## Stored data entries
·····
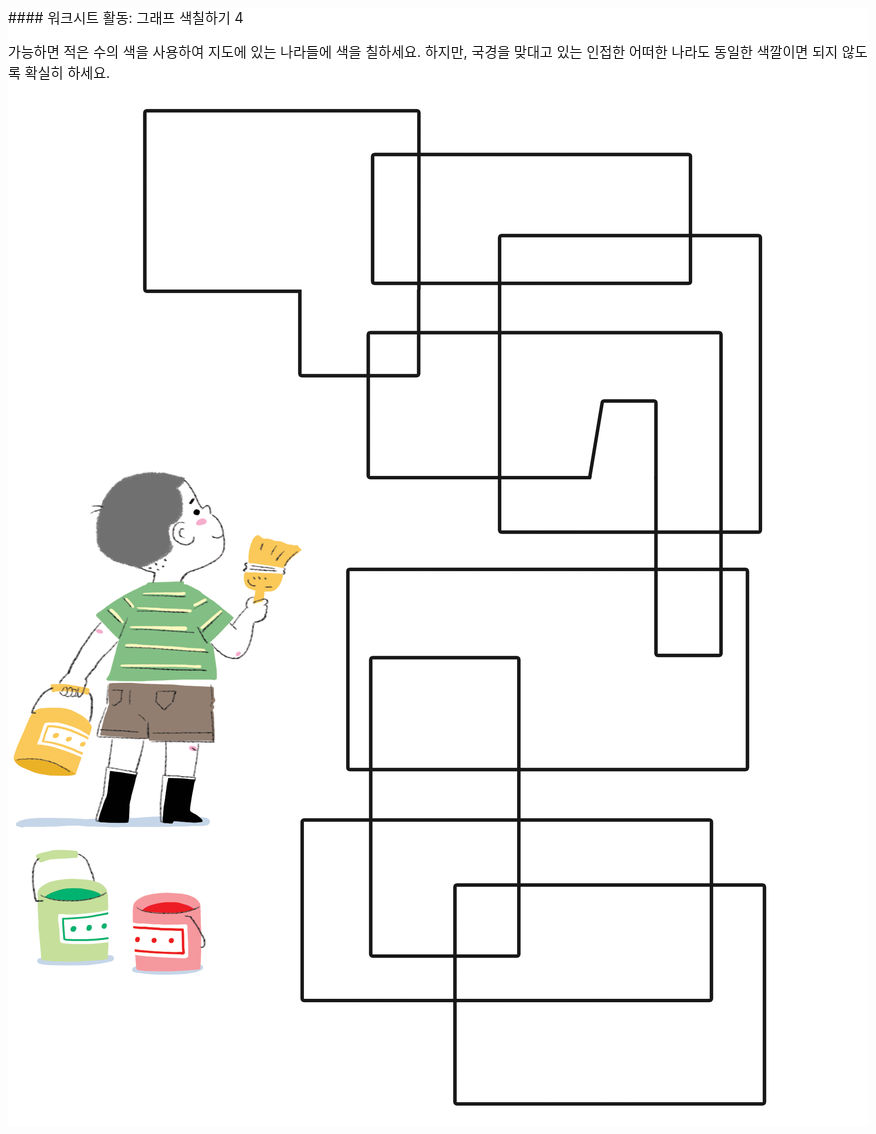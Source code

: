 </div>

<div class="challenge" markdown="1">
#### 워크시트 활동: 그래프 색칠하기 4

가능하면 적은 수의 색을 사용하여 지도에 있는 나라들에 색을 칠하세요. 하지만, 국경을 맞대고 있는 인접한 어떠한 나라도 동일한 색깔이면 되지 않도록 확실히 하세요.  

<img src="img/ch13-coloring/13-coloring-06-coloring-countries.png" alt="coloring countries" />   
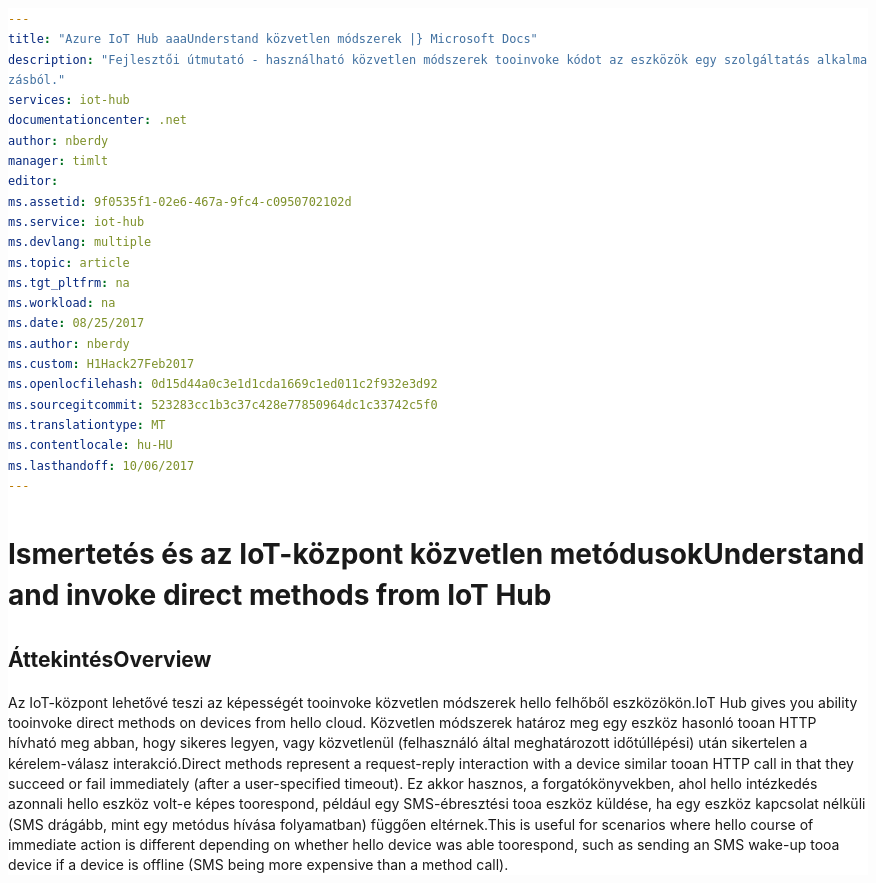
 ```yaml
---
title: "Azure IoT Hub aaaUnderstand közvetlen módszerek |} Microsoft Docs"
description: "Fejlesztői útmutató - használható közvetlen módszerek tooinvoke kódot az eszközök egy szolgáltatás alkalmazásból."
services: iot-hub
documentationcenter: .net
author: nberdy
manager: timlt
editor: 
ms.assetid: 9f0535f1-02e6-467a-9fc4-c0950702102d
ms.service: iot-hub
ms.devlang: multiple
ms.topic: article
ms.tgt_pltfrm: na
ms.workload: na
ms.date: 08/25/2017
ms.author: nberdy
ms.custom: H1Hack27Feb2017
ms.openlocfilehash: 0d15d44a0c3e1d1cda1669c1ed011c2f932e3d92
ms.sourcegitcommit: 523283cc1b3c37c428e77850964dc1c33742c5f0
ms.translationtype: MT
ms.contentlocale: hu-HU
ms.lasthandoff: 10/06/2017
---
```

# <a name="understand-and-invoke-direct-methods-from-iot-hub"></a><span data-ttu-id="740e3-103">Ismertetés és az IoT-központ közvetlen metódusok</span><span class="sxs-lookup"><span data-stu-id="740e3-103">Understand and invoke direct methods from IoT Hub</span></span>
## <a name="overview"></a><span data-ttu-id="740e3-104">Áttekintés</span><span class="sxs-lookup"><span data-stu-id="740e3-104">Overview</span></span>
<span data-ttu-id="740e3-105">Az IoT-központ lehetővé teszi az képességét tooinvoke közvetlen módszerek hello felhőből eszközökön.</span><span class="sxs-lookup"><span data-stu-id="740e3-105">IoT Hub gives you ability tooinvoke direct methods on devices from hello cloud.</span></span> <span data-ttu-id="740e3-106">Közvetlen módszerek határoz meg egy eszköz hasonló tooan HTTP hívható meg abban, hogy sikeres legyen, vagy közvetlenül (felhasználó által meghatározott időtúllépési) után sikertelen a kérelem-válasz interakció.</span><span class="sxs-lookup"><span data-stu-id="740e3-106">Direct methods represent a request-reply interaction with a device similar tooan HTTP call in that they succeed or fail immediately (after a user-specified timeout).</span></span> <span data-ttu-id="740e3-107">Ez akkor hasznos, a forgatókönyvekben, ahol hello intézkedés azonnali hello eszköz volt-e képes toorespond, például egy SMS-ébresztési tooa eszköz küldése, ha egy eszköz kapcsolat nélküli (SMS drágább, mint egy metódus hívása folyamatban) függően eltérnek.</span><span class="sxs-lookup"><span data-stu-id="740e3-107">This is useful for scenarios where hello course of immediate action is different depending on whether hello device was able toorespond, such as sending an SMS wake-up tooa device if a device is offline (SMS being more expensive than a method call).</span></span>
·····
## Instructions to follow
All of the data above is to be repeated exactly, with the pictures left out.

## Solution to this exercise
Source code

: </div>

<div class="challenge" markdown="1">
#### 워크시트 활동: 그래프 색칠하기 4

가능하면 적은 수의 색을 사용하여 지도에 있는 나라들에 색을 칠하세요. 하지만, 국경을 맞대고 있는 인접한 어떠한 나라도 동일한 색깔이면 되지 않도록 확실히 하세요.  

<img src="img/ch13-coloring/13-coloring-06-coloring-countries.png" alt="coloring countries" />   
 ```yaml
---
title: "Azure IoT Hub aaaUnderstand közvetlen módszerek |} Microsoft Docs"
description: "Fejlesztői útmutató - használható közvetlen módszerek tooinvoke kódot az eszközök egy szolgáltatás alkalmazásból."
services: iot-hub
documentationcenter: .net
author: nberdy
manager: timlt
editor: 
ms.assetid: 9f0535f1-02e6-467a-9fc4-c0950702102d
ms.service: iot-hub
ms.devlang: multiple
ms.topic: article
ms.tgt_pltfrm: na
ms.workload: na
ms.date: 08/25/2017
ms.author: nberdy
ms.custom: H1Hack27Feb2017
ms.openlocfilehash: 0d15d44a0c3e1d1cda1669c1ed011c2f932e3d92
ms.sourcegitcommit: 523283cc1b3c37c428e77850964dc1c33742c5f0
ms.translationtype: MT
ms.contentlocale: hu-HU
ms.lasthandoff: 10/06/2017
---
```

# <a name="understand-and-invoke-direct-methods-from-iot-hub"></a><span data-ttu-id="740e3-103">Ismertetés és az IoT-központ közvetlen metódusok</span><span class="sxs-lookup"><span data-stu-id="740e3-103">Understand and invoke direct methods from IoT Hub</span></span>
## <a name="overview"></a><span data-ttu-id="740e3-104">Áttekintés</span><span class="sxs-lookup"><span data-stu-id="740e3-104">Overview</span></span>
<span data-ttu-id="740e3-105">Az IoT-központ lehetővé teszi az képességét tooinvoke közvetlen módszerek hello felhőből eszközökön.</span><span class="sxs-lookup"><span data-stu-id="740e3-105">IoT Hub gives you ability tooinvoke direct methods on devices from hello cloud.</span></span> <span data-ttu-id="740e3-106">Közvetlen módszerek határoz meg egy eszköz hasonló tooan HTTP hívható meg abban, hogy sikeres legyen, vagy közvetlenül (felhasználó által meghatározott időtúllépési) után sikertelen a kérelem-válasz interakció.</span><span class="sxs-lookup"><span data-stu-id="740e3-106">Direct methods represent a request-reply interaction with a device similar tooan HTTP call in that they succeed or fail immediately (after a user-specified timeout).</span></span> <span data-ttu-id="740e3-107">Ez akkor hasznos, a forgatókönyvekben, ahol hello intézkedés azonnali hello eszköz volt-e képes toorespond, például egy SMS-ébresztési tooa eszköz küldése, ha egy eszköz kapcsolat nélküli (SMS drágább, mint egy metódus hívása folyamatban) függően eltérnek.</span><span class="sxs-lookup"><span data-stu-id="740e3-107">This is useful for scenarios where hello course of immediate action is different depending on whether hello device was able toorespond, such as sending an SMS wake-up tooa device if a device is offline (SMS being more expensive than a method call).</span></span>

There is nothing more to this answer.